My two closest male friends are gay. I used to have a close male friend who wasn't, but then he hit on me and ruined the friendship. He is married, I am married, and I had never expressed any interest at all in a romantic or sexual thing with him. Some men are just morons.



My other closest straight male friend is my college ex-boyfriend. We are both happy in our current relationships and the idea of us ever hooking up again so beyond laughable. His girlfriend seems paranoid about it, but my husband knows better. Him and I are perfect friends but were terrible at romance. By the time our relationship finally ended, we really were pretty much just friends. I wish she wasn't so paranoid, I really DON'T want her man at all. I like her, she makes him happy and they seem to be a great team.

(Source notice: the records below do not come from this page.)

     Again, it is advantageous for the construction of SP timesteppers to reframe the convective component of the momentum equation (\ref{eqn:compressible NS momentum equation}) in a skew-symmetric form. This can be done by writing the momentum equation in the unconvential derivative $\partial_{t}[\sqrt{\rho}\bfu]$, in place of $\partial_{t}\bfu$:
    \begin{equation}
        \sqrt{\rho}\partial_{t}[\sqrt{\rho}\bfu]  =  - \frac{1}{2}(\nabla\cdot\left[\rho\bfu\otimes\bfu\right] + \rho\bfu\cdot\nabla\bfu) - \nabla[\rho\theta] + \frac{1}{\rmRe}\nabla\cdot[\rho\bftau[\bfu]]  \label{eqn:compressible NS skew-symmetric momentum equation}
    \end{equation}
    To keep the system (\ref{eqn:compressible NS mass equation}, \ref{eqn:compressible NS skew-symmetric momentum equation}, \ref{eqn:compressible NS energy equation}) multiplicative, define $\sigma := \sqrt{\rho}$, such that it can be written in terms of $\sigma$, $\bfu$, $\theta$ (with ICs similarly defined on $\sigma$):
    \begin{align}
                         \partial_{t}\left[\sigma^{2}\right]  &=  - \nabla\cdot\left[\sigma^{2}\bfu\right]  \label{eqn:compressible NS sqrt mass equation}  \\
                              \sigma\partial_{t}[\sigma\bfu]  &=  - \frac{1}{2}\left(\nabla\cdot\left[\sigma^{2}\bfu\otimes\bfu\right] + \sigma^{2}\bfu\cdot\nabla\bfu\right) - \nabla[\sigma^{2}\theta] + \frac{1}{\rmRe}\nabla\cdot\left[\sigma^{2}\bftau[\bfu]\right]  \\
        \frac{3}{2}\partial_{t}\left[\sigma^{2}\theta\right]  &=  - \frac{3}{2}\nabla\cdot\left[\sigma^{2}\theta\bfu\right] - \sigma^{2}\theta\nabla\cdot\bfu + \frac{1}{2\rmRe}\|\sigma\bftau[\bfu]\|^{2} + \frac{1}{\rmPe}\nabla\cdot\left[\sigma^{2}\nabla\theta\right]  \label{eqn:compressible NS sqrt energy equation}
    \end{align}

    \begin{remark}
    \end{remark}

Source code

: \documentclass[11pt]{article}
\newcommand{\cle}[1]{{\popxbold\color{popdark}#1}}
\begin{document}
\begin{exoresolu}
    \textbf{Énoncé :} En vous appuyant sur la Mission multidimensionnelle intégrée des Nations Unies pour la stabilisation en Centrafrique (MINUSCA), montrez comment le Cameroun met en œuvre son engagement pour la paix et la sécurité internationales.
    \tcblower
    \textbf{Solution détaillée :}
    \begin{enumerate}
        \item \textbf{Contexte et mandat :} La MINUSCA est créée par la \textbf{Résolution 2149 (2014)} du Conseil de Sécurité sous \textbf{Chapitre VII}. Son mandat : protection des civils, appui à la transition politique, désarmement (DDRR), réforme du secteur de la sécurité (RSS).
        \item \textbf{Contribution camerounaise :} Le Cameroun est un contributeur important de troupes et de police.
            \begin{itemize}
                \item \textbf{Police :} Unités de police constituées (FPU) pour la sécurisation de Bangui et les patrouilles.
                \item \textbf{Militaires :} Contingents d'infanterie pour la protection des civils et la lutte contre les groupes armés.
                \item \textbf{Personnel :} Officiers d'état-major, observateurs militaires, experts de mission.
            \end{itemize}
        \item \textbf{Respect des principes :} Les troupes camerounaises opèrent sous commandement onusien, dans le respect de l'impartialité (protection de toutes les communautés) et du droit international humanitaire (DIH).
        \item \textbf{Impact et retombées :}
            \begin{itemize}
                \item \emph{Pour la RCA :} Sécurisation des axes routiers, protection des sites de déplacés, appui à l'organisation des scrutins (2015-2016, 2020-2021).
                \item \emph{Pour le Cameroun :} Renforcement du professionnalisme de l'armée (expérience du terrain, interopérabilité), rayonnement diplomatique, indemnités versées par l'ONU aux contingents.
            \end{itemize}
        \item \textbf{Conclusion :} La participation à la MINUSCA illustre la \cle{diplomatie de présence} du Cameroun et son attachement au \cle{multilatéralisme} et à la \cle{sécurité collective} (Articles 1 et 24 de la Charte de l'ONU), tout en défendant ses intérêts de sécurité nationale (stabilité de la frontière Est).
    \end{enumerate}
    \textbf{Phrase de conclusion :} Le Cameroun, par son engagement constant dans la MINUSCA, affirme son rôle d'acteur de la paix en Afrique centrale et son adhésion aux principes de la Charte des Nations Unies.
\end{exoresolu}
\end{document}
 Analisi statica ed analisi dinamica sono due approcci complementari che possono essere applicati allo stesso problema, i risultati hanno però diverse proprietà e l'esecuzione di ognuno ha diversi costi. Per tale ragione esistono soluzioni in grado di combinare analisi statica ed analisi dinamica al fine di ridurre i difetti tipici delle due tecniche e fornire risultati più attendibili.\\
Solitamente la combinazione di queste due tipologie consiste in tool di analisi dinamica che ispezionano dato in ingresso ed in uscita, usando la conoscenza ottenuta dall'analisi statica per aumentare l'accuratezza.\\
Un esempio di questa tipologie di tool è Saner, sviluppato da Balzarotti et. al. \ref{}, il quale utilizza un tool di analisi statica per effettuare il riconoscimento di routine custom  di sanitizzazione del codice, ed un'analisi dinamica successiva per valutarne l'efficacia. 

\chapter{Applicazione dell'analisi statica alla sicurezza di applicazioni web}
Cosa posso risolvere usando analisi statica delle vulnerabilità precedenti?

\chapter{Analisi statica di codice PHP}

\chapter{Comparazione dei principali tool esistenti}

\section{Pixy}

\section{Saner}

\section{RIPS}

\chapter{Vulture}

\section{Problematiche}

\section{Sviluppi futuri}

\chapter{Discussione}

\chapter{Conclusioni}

My husband has a love-hate friendship with one of his exes. But it doesn't bother me. They have to work together regularly, and she would make his life hell if he didn't try to be nice to her. I've noticed lately he actually seeks to avoid her. He begged me to go out drinking with him and his friends one night because she was planning to come and he wanted me to run interference, lol. Of course what I really want to be doing at 8 months pregnant is hanging out with a bunch of drunk middle-aged men at a wings joint and an angry slightly psycho woman. He ended up faking sick and staying home.



His other female friends are two women in their late 50's who he has become friends with on the bus every morning. We now socialize with them and their families some times. It's kind of funny, but certainly nothing that would concern me.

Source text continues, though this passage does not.